:: What is expected ::
Each line below that contains the word "from" must be copied.

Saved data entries
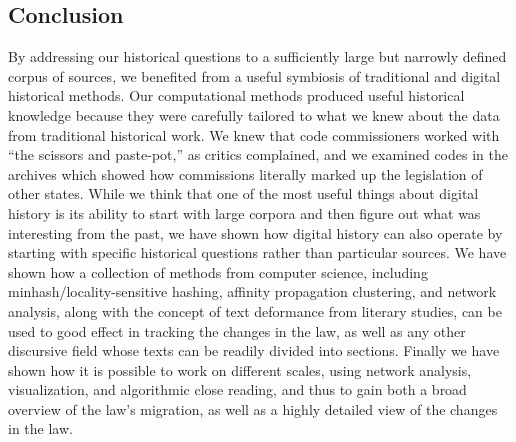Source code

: \documentclass[12pt,]{article}
\begin{document}
\hypertarget{conclusion}{%
\subsection{Conclusion}\label{conclusion}}

By addressing our historical questions to a sufficiently large but
narrowly defined corpus of sources, we benefited from a useful symbiosis
of traditional and digital historical methods. Our computational methods
produced useful historical knowledge because they were carefully
tailored to what we knew about the data from traditional historical
work. We knew that code commissioners worked with ``the scissors and
paste-pot,'' as critics complained, and we examined codes in the
archives which showed how commissions literally marked up the
legislation of other states. While we think that one of the most useful
things about digital history is its ability to start with large corpora
and then figure out what was interesting from the past, we have shown
how digital history can also operate by starting with specific
historical questions rather than particular sources. We have shown how a
collection of methods from computer science, including
minhash/locality-sensitive hashing, affinity propagation clustering, and
network analysis, along with the concept of text deformance from
literary studies, can be used to good effect in tracking the changes in
the law, as well as any other discursive field whose texts can be
readily divided into sections. Finally we have shown how it is possible
to work on different scales, using network analysis, visualization, and
algorithmic close reading, and thus to gain both a broad overview of the
law's migration, as well as a highly detailed view of the changes in the
law.
\end{document}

:: Task solution ::
narrowly defined corpus of sources, we benefited from a useful symbiosis
tailored to what we knew about the data from traditional historical
and then figure out what was interesting from the past, we have shown
collection of methods from computer science, including
network analysis, along with the concept of text deformance from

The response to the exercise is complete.